(Records provided begins)

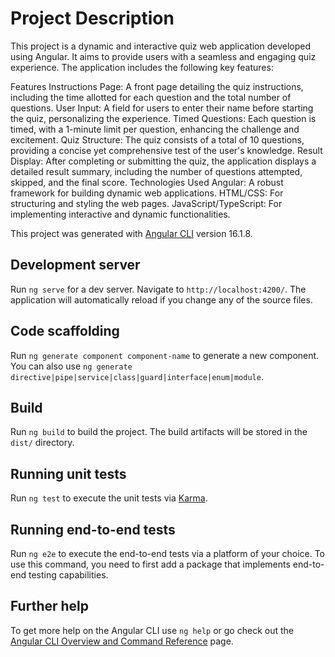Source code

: # Project Description
This project is a dynamic and interactive quiz web application developed using Angular. It aims to provide users with a seamless and engaging quiz experience. The application includes the following key features:

Features
Instructions Page: A front page detailing the quiz instructions, including the time allotted for each question and the total number of questions.
User Input: A field for users to enter their name before starting the quiz, personalizing the experience.
Timed Questions: Each question is timed, with a 1-minute limit per question, enhancing the challenge and excitement.
Quiz Structure: The quiz consists of a total of 10 questions, providing a concise yet comprehensive test of the user's knowledge.
Result Display: After completing or submitting the quiz, the application displays a detailed result summary, including the number of questions attempted, skipped, and the final score.
Technologies Used
Angular: A robust framework for building dynamic web applications.
HTML/CSS: For structuring and styling the web pages.
JavaScript/TypeScript: For implementing interactive and dynamic functionalities.

This project was generated with [Angular CLI](https://github.com/angular/angular-cli) version 16.1.8.

## Development server

Run `ng serve` for a dev server. Navigate to `http://localhost:4200/`. The application will automatically reload if you change any of the source files.

## Code scaffolding

Run `ng generate component component-name` to generate a new component. You can also use `ng generate directive|pipe|service|class|guard|interface|enum|module`.

## Build

Run `ng build` to build the project. The build artifacts will be stored in the `dist/` directory.

## Running unit tests

Run `ng test` to execute the unit tests via [Karma](https://karma-runner.github.io).

## Running end-to-end tests

Run `ng e2e` to execute the end-to-end tests via a platform of your choice. To use this command, you need to first add a package that implements end-to-end testing capabilities.

## Further help

To get more help on the Angular CLI use `ng help` or go check out the [Angular CLI Overview and Command Reference](https://angular.io/cli) page.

(Records provided ends)

What is being asked: A single figure must be given: how many lines of the records above include the string "users".

Exercise answer: 2